Attack In Black formed soon after, but Romano never lost the desire to write and perform on his own. When he set out to make his solo debut during a break in AIB’s schedule, he went back to his old house to record. Yet, unbeknownst to him, another family member had slated to tear it down, and Romano returned one day to find an empty lot. Needless to say, the tapes he was working on were also destroyed.
Instead of re-recording what he’d already done, Romano started from scratch, with the end result being Workin’ For The Music Man. “Really it was a blessing in disguise, as they say, because the twelve songs I’d written before were dark and depressing and something about the old house being torn down was sort of a relief.”
He concludes, “At the moment I realized the recordings were gone I also realized it was the same thing with the music I’d been writing the last seven years. As soon as a song was completed it was forgotten — never the same as it was in the form it took up in completion. To this day, I wish every record I ever made could be buried somewhere.”
It has long been contended that some of the best songs ever made tell a story and that is a reasonable assertion, but the truth is that sometimes there’s a little more to it than that. Sometimes what really makes a song stick with people is a combination of the images created by the lyrics and the character of the music, with some additional knowledge of the auteur; it’s less tangible, but sometimes that is the truly enduring quality of it. In effect, while the songs on a given album might be really good, they are complimented by the stories surrounding both the song and the artist and listeners find themselves smiling as they think of the correlation between the artist and the situation that the artist was in which ultimately yielded or inspired the song. Some would say that’s how legends get made.
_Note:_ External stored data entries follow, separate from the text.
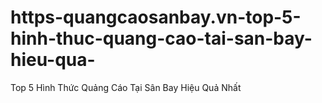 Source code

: # https-quangcaosanbay.vn-top-5-hinh-thuc-quang-cao-tai-san-bay-hieu-qua-
Top 5 Hình Thức Quảng Cáo Tại Sân Bay Hiệu Quả Nhất
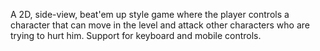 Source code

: A 2D, side-view, beat'em up style game where the player controls a character that can move in the level and attack other characters who are trying to hurt him.
Support for keyboard and mobile controls. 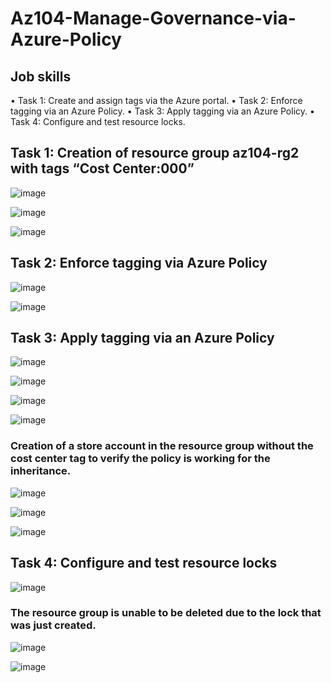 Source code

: # Az104-Manage-Governance-via-Azure-Policy

## Job skills
•	Task 1: Create and assign tags via the Azure portal.
•	Task 2: Enforce tagging via an Azure Policy.
•	Task 3: Apply tagging via an Azure Policy.
•	Task 4: Configure and test resource locks.

## Task 1: Creation of resource group az104-rg2 with tags “Cost Center:000”

![image](https://github.com/DrewCrouch1/Az104-Manage-Governance-via-Azure-Policy/assets/158229796/cc522220-1903-436f-9b40-0f3d6f23c398)

![image](https://github.com/DrewCrouch1/Az104-Manage-Governance-via-Azure-Policy/assets/158229796/e7f639c8-bac2-44eb-8065-70a24493999a)

![image](https://github.com/DrewCrouch1/Az104-Manage-Governance-via-Azure-Policy/assets/158229796/a0f0c27e-c6bc-4026-9e20-2aebe59d08fa)

## Task 2: Enforce tagging via Azure Policy

![image](https://github.com/DrewCrouch1/Az104-Manage-Governance-via-Azure-Policy/assets/158229796/8a77a3c8-4a7c-4034-964a-d4717edf4778)

![image](https://github.com/DrewCrouch1/Az104-Manage-Governance-via-Azure-Policy/assets/158229796/aab3469c-f86f-4a29-bad6-f96559d5cc50)

## Task 3: Apply tagging via an Azure Policy
 
![image](https://github.com/DrewCrouch1/Az104-Manage-Governance-via-Azure-Policy/assets/158229796/0ed69e9c-3c58-4a2b-92d3-e54ddfe0103d)

![image](https://github.com/DrewCrouch1/Az104-Manage-Governance-via-Azure-Policy/assets/158229796/ce8e795c-6447-473e-b797-16e29fe26d53)

![image](https://github.com/DrewCrouch1/Az104-Manage-Governance-via-Azure-Policy/assets/158229796/de0c1143-ce63-4b4c-aa73-eb9e4fd77dcb)

![image](https://github.com/DrewCrouch1/Az104-Manage-Governance-via-Azure-Policy/assets/158229796/3a79abaf-f3c4-4ff2-b75b-c9376f867331)

### Creation of a store account in the resource group without the cost center tag to verify the policy is working for the inheritance.
 
![image](https://github.com/DrewCrouch1/Az104-Manage-Governance-via-Azure-Policy/assets/158229796/67f8ca9c-b6b4-45ef-a670-29c22e25b6d0)

![image](https://github.com/DrewCrouch1/Az104-Manage-Governance-via-Azure-Policy/assets/158229796/16dd7719-4f2d-4e01-9432-de606d57dee9)

![image](https://github.com/DrewCrouch1/Az104-Manage-Governance-via-Azure-Policy/assets/158229796/0c824cf6-dfda-4d90-a198-7fdcea4e50be)

## Task 4: Configure and test resource locks

![image](https://github.com/DrewCrouch1/Az104-Manage-Governance-via-Azure-Policy/assets/158229796/e140dfd7-ac71-42d8-9bea-32e4d07be8b4)

### The resource group is unable to be deleted due to the lock that was just created.

![image](https://github.com/DrewCrouch1/Az104-Manage-Governance-via-Azure-Policy/assets/158229796/16e38a14-55be-47cb-9fec-1cf7fc59706d)

 
![image](https://github.com/DrewCrouch1/Az104-Manage-Governance-via-Azure-Policy/assets/158229796/bf75b723-f145-4ff5-bb3c-18f1f841b707)

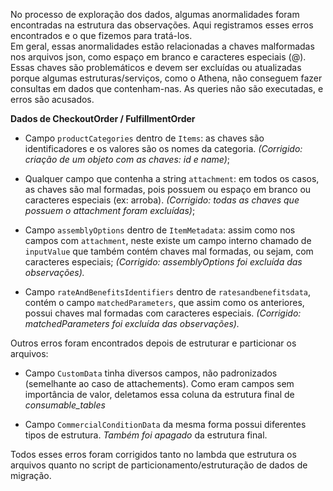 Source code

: No processo de exploração dos dados, algumas anormalidades foram encontradas na estrutura das observações. Aqui registramos esses erros encontrados e o que fizemos para tratá-los.   
Em geral, essas anormalidades estão relacionadas a chaves malformadas nos arquivos json, como espaço em branco e caracteres especiais (@). Essas chaves são problemáticos e devem ser excluídas ou atualizadas porque algumas estruturas/serviços, como o Athena, não conseguem fazer consultas em dados que contenham-nas. As queries não são executadas, e erros são acusados.


**Dados de CheckoutOrder / FulfillmentOrder**

  - Campo `productCategories` dentro de `Items`: as chaves são identificadores e os valores são os nomes da categoria. *(Corrigido: criação de um objeto com as chaves: id e name)*;

  - Qualquer campo que contenha a string `attachment`: em todos os casos, as chaves são mal formadas, pois possuem ou espaço em branco ou caracteres especiais (ex: arroba). *(Corrigido: todas as chaves que possuem o attachment foram excluídas)*;

  - Campo `assemblyOptions` dentro de `ItemMetadata`: assim como nos campos com `attachment`, neste existe um campo interno chamado de `inputValue` que também contém chaves mal formadas, ou sejam, com caracteres especiais; *(Corrigido: assemblyOptions foi excluída das observações).*

  - Campo `rateAndBenefitsIdentifiers` dentro de `ratesandbenefitsdata`, contém o campo `matchedParameters`, que assim como os anteriores, possui chaves mal formadas com caracteres especiais. *(Corrigido: matchedParameters foi excluída das observações).*

Outros erros foram encontrados depois de estruturar e particionar os arquivos:

  - Campo `CustomData` tinha diversos campos, não padronizados (semelhante ao caso de attachements). Como eram campos sem importância de valor, deletamos essa coluna da estrutura final de *consumable_tables*

  - Campo `CommercialConditionData` da mesma forma possui diferentes tipos de estrutura. _Também foi apagado_ da estrutura final.


Todos esses erros foram corrigidos tanto no lambda que estrutura os arquivos quanto no script de particionamento/estruturação de dados de migração. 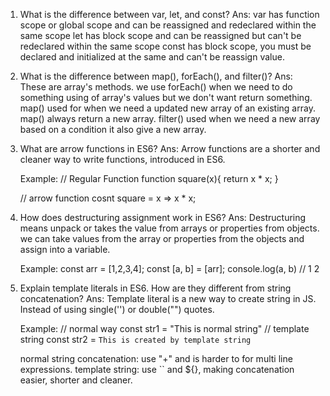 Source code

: 1. What is the difference between var, let, and const?
   Ans: var has function scope or global scope and can be reassigned and redeclared within the same scope
   let has block scope and can be reassigned but can't be redeclared within the same scope
   const has block scope, you must be declared and initialized at the same and can't be reassign value.
   
   
2. What is the difference between map(), forEach(), and filter()?
    Ans: These are array's methods. we use forEach() when we need to do something using of array's values but we don't want return something. map() used for when we need a updated new array of an existing array. map() always return a new array. filter() used when we need a new array based on a condition it also give a new array.  


3. What are arrow functions in ES6?
    Ans: Arrow functions are a shorter and cleaner way to write functions, introduced in ES6.

    Example: 
    // Regular Function
    function square(x){
        return x * x;
    }

    // arrow function
    cosnt square = x => x * x;


4. How does destructuring assignment work in ES6?
    Ans: Destructuring means unpack or takes the value from arrays or properties from objects.
    we can take values from the array or properties from the objects and assign into a variable.

    Example:
    const arr = [1,2,3,4];
    const [a, b] = [arr];
    console.log(a, b) // 1 2


5. Explain template literals in ES6. How are they different from string concatenation?
    Ans: Template literal is a new way to create string in JS. Instead of using single('') or double("") quotes.
    
    Example: 
    // normal way
    const str1 = "This is normal string"
    // template string
    const str2 = `This is created by template string`

    normal string concatenation: use "+" and is harder to for multi line expressions.
    template string: use `` and ${}, making concatenation easier, shorter and cleaner. 
     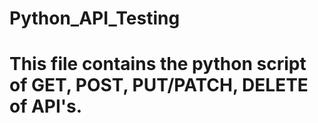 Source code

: # Python_API_Testing

# This file contains the python script of GET, POST, PUT/PATCH, DELETE of API's.
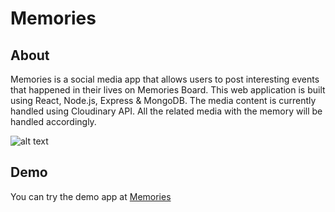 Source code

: # Memories



## About
Memories is a social media app that allows users to post interesting events that happened in their lives on Memories Board. This web application is built using  React, Node.js, Express & MongoDB. The media content is currently handled using Cloudinary API. All the related media with the memory will be handled accordingly. 


![alt text](https://user-images.githubusercontent.com/12828781/131948849-b62ce454-ae73-4ccf-aed4-0a0e80ad0960.PNG)

## Demo

You can try the demo app at [Memories](https://memoriespro7.netlify.app/)

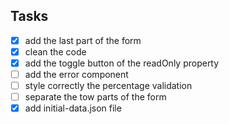 ## Tasks 
- [x] add the last part of the form
- [x] clean the code
- [x] add the toggle button of the readOnly property
- [ ] add the error component
- [ ] style correctly the percentage validation
- [ ] separate the tow parts of the form
- [x] add initial-data.json file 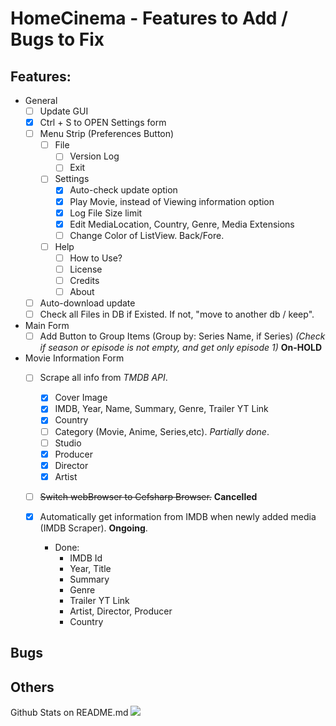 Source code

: # HomeCinema - Features to Add / Bugs to Fix

## Features:
- General
  - [ ] Update GUI
  - [x] Ctrl + S to OPEN Settings form
  - [ ] Menu Strip (Preferences Button)
    - [ ] File
	  - [ ] Version Log
	  - [ ] Exit
	- [ ] Settings
	  - [x] Auto-check update option
	  - [x] Play Movie, instead of Viewing information option
	  - [x] Log File Size limit
	  - [x] Edit MediaLocation, Country, Genre, Media Extensions
	  - [ ] Change Color of ListView. Back/Fore.
	- [ ] Help
	  - [ ] How to Use?
	  - [ ] License
	  - [ ] Credits
	  - [ ] About
  - [ ] Auto-download update
  - [ ] Check all Files in DB if Existed. If not, "move to another db / keep".

- Main Form
  - [ ] Add Button to Group Items (Group by: Series Name, if Series) *(Check if season or episode is not empty, and get only episode 1)* **On-HOLD**
  
- Movie Information Form
  - [ ] Scrape all info from *TMDB API*.
    - [x] Cover Image
    - [x] IMDB, Year, Name, Summary, Genre, Trailer YT Link
	- [x] Country
	- [ ] Category (Movie, Anime, Series,etc). *Partially done*.
	- [ ] Studio
	- [x] Producer
	- [x] Director
	- [x] Artist
	
  - [ ] ~~Switch webBrowser to Cefsharp Browser.~~ **Cancelled**
  
  - [x] Automatically get information from IMDB when newly added media (IMDB Scraper). **Ongoing**.
    - Done:
	  - IMDB Id
	  - Year, Title
	  - Summary
	  - Genre
	  - Trailer YT Link
	  - Artist, Director, Producer
	  - Country

## Bugs

## Others

Github Stats on README.md
<img src="https://github-readme-stats.vercel.app/api?username=JerloPH&&show_icons=true">
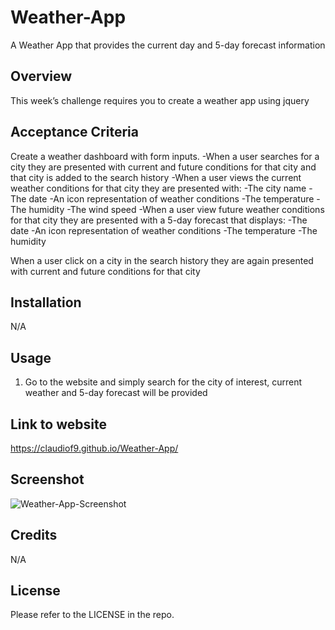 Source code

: # Weather-App

A Weather App that provides the current day and 5-day forecast information

## Overview

This week’s challenge requires you to create a weather app using jquery

## Acceptance Criteria

Create a weather dashboard with form inputs.
    -When a user searches for a city they are presented with current and future conditions for that city and that city is added to the search history
    -When a user views the current weather conditions for that city they are presented with:
        -The city name
        -The date
        -An icon representation of weather conditions
        -The temperature
        -The humidity
        -The wind speed
    -When a user view future weather conditions for that city they are presented with a 5-day forecast that displays:
        -The date
        -An icon representation of weather conditions
        -The temperature
        -The humidity

When a user click on a city in the search history they are again presented with current and future conditions for that city

## Installation

N/A

## Usage

1. Go to the website and simply search for the city of interest, current weather and 5-day forecast will be provided 

## Link to website
https://claudiof9.github.io/Weather-App/

## Screenshot
![Weather-App-Screenshot](https://user-images.githubusercontent.com/119876939/217652457-dceb5023-1671-4e21-a854-df24223ede7b.png)


## Credits

N/A

## License

Please refer to the LICENSE in the repo.
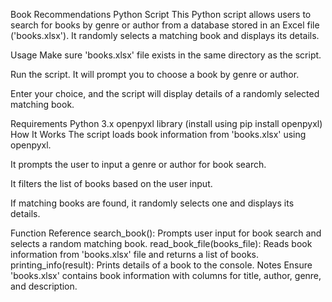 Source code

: Book Recommendations Python Script
This Python script allows users to search for books by genre or author from a database stored in an Excel file ('books.xlsx'). It randomly selects a matching book and displays its details.

Usage
Make sure 'books.xlsx' file exists in the same directory as the script.

Run the script. It will prompt you to choose a book by genre or author.

Enter your choice, and the script will display details of a randomly selected matching book.

Requirements
Python 3.x
openpyxl library (install using pip install openpyxl)
How It Works
The script loads book information from 'books.xlsx' using openpyxl.

It prompts the user to input a genre or author for book search.

It filters the list of books based on the user input.

If matching books are found, it randomly selects one and displays its details.

Function Reference
search_book(): Prompts user input for book search and selects a random matching book.
read_book_file(books_file): Reads book information from 'books.xlsx' file and returns a list of books.
printing_info(result): Prints details of a book to the console.
Notes
Ensure 'books.xlsx' contains book information with columns for title, author, genre, and description.
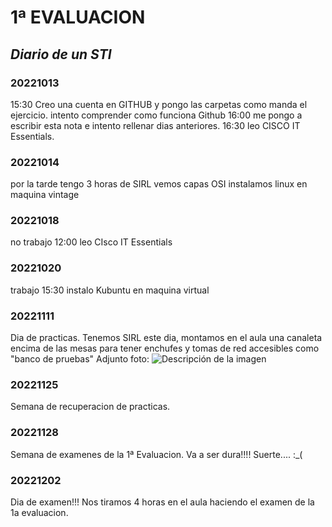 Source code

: # 1ª EVALUACION

## _Diario de un STI_


### 20221013

15:30 Creo una cuenta en GITHUB y pongo las carpetas como manda el ejercicio. intento comprender como funciona Github
16:00 me pongo a escribir esta nota e intento rellenar dias anteriores.
16:30 leo CISCO IT Essentials.

### 20221014

por la tarde tengo 3 horas de SIRL
vemos capas OSI
instalamos linux en maquina vintage


### 20221018

no trabajo
12:00 leo CIsco IT Essentials


### 20221020

trabajo
15:30 instalo Kubuntu en maquina virtual


### 20221111

Dia de practicas.
Tenemos SIRL
este dia, montamos en el aula una canaleta encima de las mesas para tener enchufes y tomas de red accesibles como "banco de pruebas"
Adjunto foto:
<image src="/1ª Evaluacion/IMAGES/20221111_Rabaneda_Montes.JPEG" alt="Descripción de la imagen">


### 20221125

Semana de recuperacion de practicas.


### 20221128

Semana de examenes de la 1ª Evaluacion.
Va a ser dura!!!!
Suerte....  :_(


### 20221202

Dia de examen!!!
Nos tiramos 4 horas en el aula haciendo el examen de la 1a evaluacion.


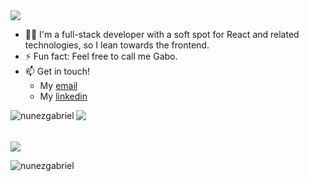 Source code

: 
<img src = "https://readme-typing-svg.herokuapp.com?font=Fira+Code&pause=1000&color=ff9b2f&background=0F172A00&width=535&lines=Hi+there%2C+I'm+Gabriel;Welcome+to+my+profile!">
<ul>
  <li>🧑‍💻 I'm a full-stack developer with a soft spot for React and related technologies, so I lean towards the frontend.</li>
  <li>⚡ Fun fact: Feel free to call me Gabo.</li>
  <li>📫 Get in touch!
      <ul>
        <li>My <a href="mailto:gabriel.nunez.arenas@gmail.com">email</a></li>
        <li>My <a href="https://www.linkedin.com/feed/">linkedin</a></li>
      </ul>
  </li>
</ul>

<img src="https://readme-typing-svg.herokuapp.com?font=Fira+Code&pause=1000&color=ff9b2f&background=0F172A00&repeat=false&width=535&lines=Skills%3A">
<img align="left" src="https://skillicons.dev/icons?i=react,next,js,ts,html,css,tailwind,git,github,postgres,jest,ruby,rails&theme=dark" alt="nunezgabriel" />
</br>
</br>
</br>
<img src="https://readme-typing-svg.herokuapp.com?font=Fira+Code&pause=1000&color=ff9b2f&background=0F172A00&repeat=false&width=535&lines=Stats%3A">
<p><img align="center" src="https://github-readme-stats.vercel.app/api/top-langs/?username=nunezgabriel&layout=compact&theme=gruvbox" alt="nunezgabriel" /></p>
It’s unlikely that Attack In Black singer/guitarist Daniel Romano would call himself a legend, but the seeds of that impression start getting sewn when the singer begins to talk about his new solo record, Workin’ For The Music Man, and his upcoming tour to promote it. “I’m really hoping this works out well,” confesses Romano as he begins his story. “This upcoming tour around Ontario that I’m doing is being done in a 1971 Mercedes Sedan. I traded a guy for it; I traded him a motorcycle and a guitar for a Mercedes. It hasn’t run too bad so far, so I’m just hoping it still holds up for the tour because I’m not going to have a whole lot of help while I’m out this time [chuckling] – I’m going to do them alone for the most part. My girlfriend, Misha, who sings on the record, is going to accompany me at some of the shows, but I think I’m going to be on my own outside of that which I haven’t done much before.”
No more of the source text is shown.